According to the results of the July 22 elections, three parties exceeded the 10 percent threshold. The AKP, with 46.66 percent of the votes, guaranteed its being the single ruling party with 340 seats and increased its votes 12.38 percent compared to the 2002 elections, which made the AKP the ruling party of Turkey for 4.5 years. The CHP got  20.85 percent of the votes with a 1.46 percent increase, gaining 112 seats, although it wa a big disappointment when one considers the huge numbers that had recently participated in ‘Republic Protests’1. The third party in the General Assembly became the Nationalist Action Party (MHP), which doubled its votes compared to the last elections. Extremist nationalist parties got 14.29 percent of the votes while ensuring 71 seats in the parliament.

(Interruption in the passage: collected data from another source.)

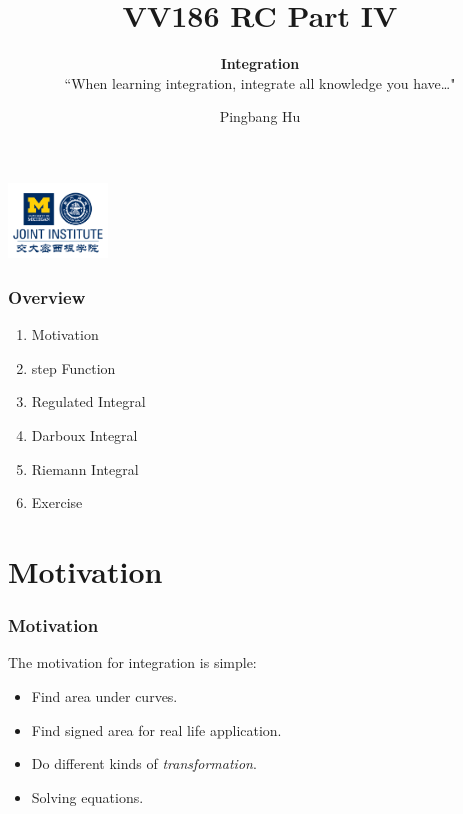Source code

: \documentclass[12pt, t]{beamer}
\title{VV186 RC Part IV}
\subtitle{\textbf{Integration}\\``When learning integration, integrate all knowledge you have\dots"}
\institute[UM-SJTU JI]{University of Michigan-Shanghai Jiao Tong University Joint Institute}
\author{Pingbang Hu}
\renewcommand{\emph}[1]{{\color{Turquoise3}\textsl{#1}}}
\begin{document}
\begin{frame}
    \titlepage
    \begin{center}
        \includegraphics[height=2cm]{Figures/logo/logo2.png}
    \end{center}
\end{frame}

\begin{frame}
    \frametitle{Overview}
    \begin{enumerate}
        \item Motivation
        \item step Function
        \item Regulated Integral
        \item Darboux Integral
        \item Riemann Integral
        \item Exercise
    \end{enumerate}
\end{frame}

\section{Motivation}
\begin{frame}
    \frametitle{Motivation}
The motivation for integration is simple:
\begin{itemize}
    \item Find area under curves.
    \item Find signed area for real life application.
    \item Do different kinds of \emph{transformation}.
    \item Solving equations.
\end{itemize}
\end{frame}
\end{document}

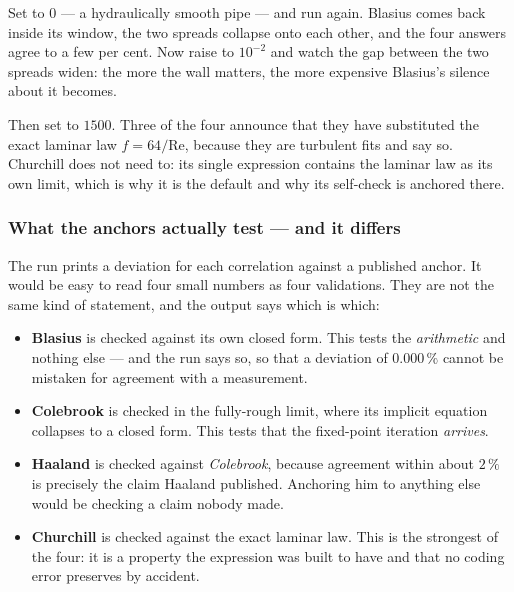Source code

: \documentclass[11pt,a4paper]{article}
\begin{document}
\begin{tryit}
Set  to $0$ --- a hydraulically smooth pipe --- and run
again.  Blasius comes back inside its window, the two spreads collapse
onto each other, and the four answers agree to a few per cent.  Now raise
 to $10^{-2}$ and watch the gap between the two spreads
widen: the more the wall matters, the more expensive Blasius's silence
about it becomes.

Then set  to $1500$.  Three of the four announce that they have
substituted the exact laminar law $f = 64/\mathrm{Re}$, because they are
turbulent fits and say so.  Churchill does not need to: its single
expression contains the laminar law as its own limit, which is why it is
the default and why its self-check is anchored there.
\end{tryit}

\subsubsection*{What the anchors actually test --- and it differs}

The run prints a deviation for each correlation against a published
anchor.  It would be easy to read four small numbers as four validations.
They are not the same kind of statement, and the output says which is
which:

\begin{itemize}[leftmargin=*,nosep,topsep=2pt]
  \item \textbf{Blasius} is checked against its own closed form.  This
        tests the \emph{arithmetic} and nothing else --- and the run says
        so, so that a deviation of $0.000\,\%$ cannot be mistaken for
        agreement with a measurement.
  \item \textbf{Colebrook} is checked in the fully-rough limit, where its
        implicit equation collapses to a closed form.  This tests that the
        fixed-point iteration \emph{arrives}.
  \item \textbf{Haaland} is checked against \emph{Colebrook}, because
        agreement within about $2\,\%$ is precisely the claim Haaland
        published.  Anchoring him to anything else would be checking a
        claim nobody made.
  \item \textbf{Churchill} is checked against the exact laminar law.  This
        is the strongest of the four: it is a property the expression was
        built to have and that no coding error preserves by accident.
\end{itemize}
\end{document}
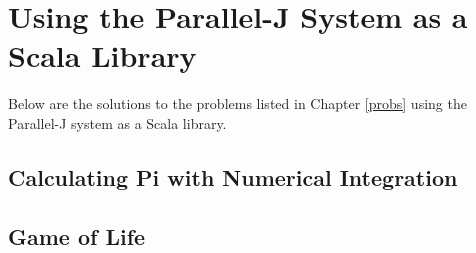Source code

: \chapter{Using the Parallel-J System as a Scala Library}
\label{apsol}

Below are the solutions to the problems listed in Chapter \ref{probs} 
using the Parallel-J system as a Scala library.

\section{Calculating Pi with Numerical Integration}
\label{pjsPi}
\begin{singlespacing} 
\begin{small}
\end{small}
\end{singlespacing}

\section{Game of Life}
\label{pjsGol}
\begin{singlespacing} 
\begin{small}
\end{small}
\end{singlespacing}

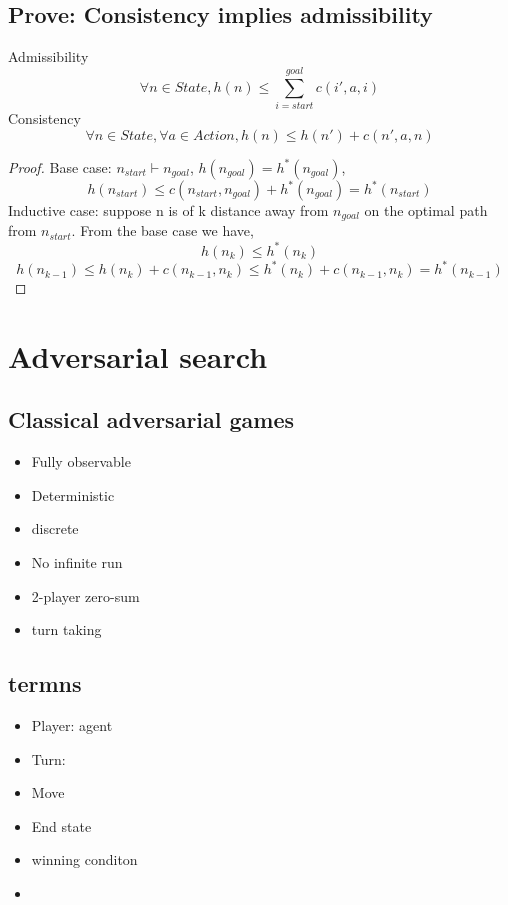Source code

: \documentclass{article}
\begin{document}
\subsection*{Prove: Consistency implies admissibility}
Admissibility
\begin{equation}
    \forall n \in State, h(n) \leq \sum_{i = start}^{goal}c(i', a, i)
\end{equation}
Consistency
\begin{equation}
    \forall n \in State, \forall a \in Action, h(n) \leq h(n') + c(n', a, n)
\end{equation}
\begin{proof}
    Base case: $n_{start} \vdash n_{goal}$, $h(n_{goal}) = h^*(n_{goal})$, 
    \[h(n_{start}) \leq c(n_{start}, n_{goal}) + h^*(n_{goal}) = h^*(n_{start})\]
    Inductive case: suppose n is of k distance away from $n_{goal}$ on the optimal path from $n_{start}$. From the base case we have, 
    \[h(n_k) \leq h^*(n_k)\]
    \[h(n_{k-1}) \leq h(n_k) + c(n_{k-1}, n_k) \leq h^*(n_k) + c(n_{k-1}, n_k) = h^*(n_{k-1})\]


\end{proof}



\section{Adversarial search}
\subsection{Classical adversarial games}
\begin{itemize}
    \item Fully observable
    \item Deterministic
    \item discrete
    \item No infinite run
    \item 2-player zero-sum
    \item turn taking
\end{itemize}
\subsection*{termns}
\begin{itemize}
    \item Player: agent
    \item Turn: 
    \item Move
    \item End state
    \item winning conditon
    \item 
\end{itemize}
\end{document}
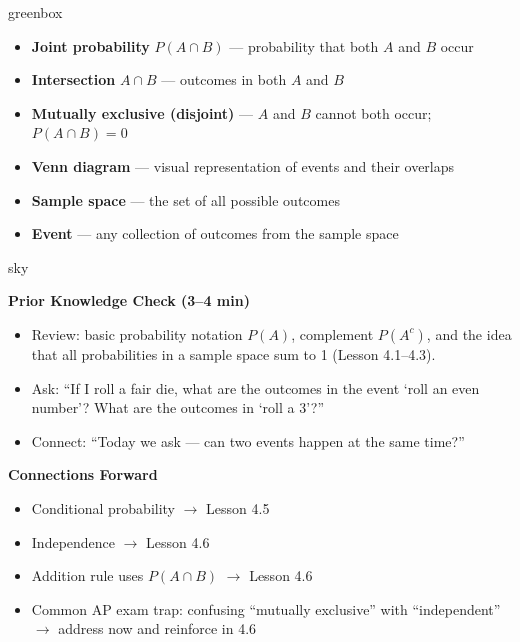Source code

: \documentclass[10pt]{article}
\begin{document}
\begin{skillbox}{greenbox}
\begin{minipage}[t]{0.48\linewidth}
    \begin{itemize}
        \item \textbf{Joint probability} $P(A \cap B)$ --- probability that both $A$ and $B$ occur
        \item \textbf{Intersection} $A \cap B$ --- outcomes in both $A$ and $B$
        \item \textbf{Mutually exclusive (disjoint)} --- $A$ and $B$ cannot both occur;
              $P(A \cap B) = 0$
    \end{itemize}
\end{minipage}
\hfill
\begin{minipage}[t]{0.48\linewidth}
    \begin{itemize}
        \item \textbf{Venn diagram} --- visual representation of events and their overlaps
        \item \textbf{Sample space} --- the set of all possible outcomes
        \item \textbf{Event} --- any collection of outcomes from the sample space
    \end{itemize}
\end{minipage}
\end{skillbox}

\begin{skillbox}{sky}
\begin{minipage}[t]{0.48\linewidth}
    \textbf{Prior Knowledge Check (3--4 min)}
    \begin{itemize}
        \item Review: basic probability notation $P(A)$, complement $P(A^c)$, and
              the idea that all probabilities in a sample space sum to 1 (Lesson 4.1--4.3).
        \item Ask: ``If I roll a fair die, what are the outcomes in the event
              `roll an even number'? What are the outcomes in `roll a 3'?''
        \item Connect: ``Today we ask --- can two events happen at the same time?''
    \end{itemize}
\end{minipage}
\hfill
\begin{minipage}[t]{0.48\linewidth}
    \textbf{Connections Forward}
    \begin{itemize}
        \item Conditional probability $\to$ Lesson 4.5
        \item Independence $\to$ Lesson 4.6
        \item Addition rule uses $P(A \cap B)$ $\to$ Lesson 4.6
        \item Common AP exam trap: confusing ``mutually exclusive'' with
              ``independent'' $\to$ address now and reinforce in 4.6
    \end{itemize}
\end{minipage}
\end{skillbox}
\end{document}
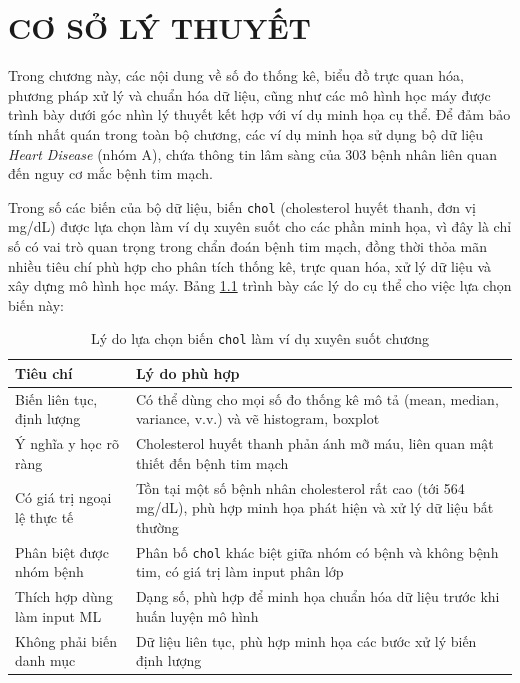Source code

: ﻿\chapter{CƠ SỞ LÝ THUYẾT}

\startcontents[chapters]

Trong chương này, các nội dung về số đo thống kê, biểu đồ trực quan hóa, phương pháp xử lý và chuẩn hóa dữ liệu, cũng như các mô hình học máy được trình bày dưới góc nhìn lý thuyết kết hợp với ví dụ minh họa cụ thể. Để đảm bảo tính nhất quán trong toàn bộ chương, các ví dụ minh họa sử dụng bộ dữ liệu \textit{Heart Disease} (nhóm A), chứa thông tin lâm sàng của 303 bệnh nhân liên quan đến nguy cơ mắc bệnh tim mạch.

Trong số các biến của bộ dữ liệu, biến \texttt{chol} (cholesterol huyết thanh, đơn vị mg/dL) được lựa chọn làm ví dụ xuyên suốt cho các phần minh họa, vì đây là chỉ số có vai trò quan trọng trong chẩn đoán bệnh tim mạch, đồng thời thỏa mãn nhiều tiêu chí phù hợp cho phân tích thống kê, trực quan hóa, xử lý dữ liệu và xây dựng mô hình học máy. Bảng \ref{tab:chapter1_chol_reason} trình bày các lý do cụ thể cho việc lựa chọn biến này:

\begin{table}[H]
\centering
\caption{Lý do lựa chọn biến \texttt{chol} làm ví dụ xuyên suốt chương}
\label{tab:chapter1_chol_reason}
\small
\begin{tabular}{p{}p{}}
\toprule
Tiêu chí & Lý do phù hợp \\
\midrule
Biến liên tục, định lượng & Có thể dùng cho mọi số đo thống kê mô tả (mean, median, variance, v.v.) và vẽ histogram, boxplot \\
Ý nghĩa y học rõ ràng & Cholesterol huyết thanh phản ánh mỡ máu, liên quan mật thiết đến bệnh tim mạch \\
Có giá trị ngoại lệ thực tế & Tồn tại một số bệnh nhân cholesterol rất cao (tới 564 mg/dL), phù hợp minh họa phát hiện và xử lý dữ liệu bất thường \\
Phân biệt được nhóm bệnh & Phân bố \texttt{chol} khác biệt giữa nhóm có bệnh và không bệnh tim, có giá trị làm input phân lớp \\
Thích hợp dùng làm input ML & Dạng số, phù hợp để minh họa chuẩn hóa dữ liệu trước khi huấn luyện mô hình \\
Không phải biến danh mục & Dữ liệu liên tục, phù hợp minh họa các bước xử lý biến định lượng \\
\bottomrule
\end{tabular}
\end{table}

For the first time in Turkish political life, a significant number of independent candidates entered the parliament, securing 5.2 percent of the votes and 27 seats (the 10 percent threshold is valid only for parties, not for independent candidates).

Participation in the 2007 elections reached 80 percent in spite of taking place during the summer holiday season. The number of women MPs in parliament doubled compared to the last assembly, reaching 50, of whom 31 are in the AKP. One of these women MPs is an independent candidate from Istanbul. She is a member of the Democratic Society Party (DTP)2 and still imprisoned, sentenced for being a member of the Kurdistan Workers’ Party (PKK). She will get out of the jail though, due to the immunity of MPs, and join the parliament.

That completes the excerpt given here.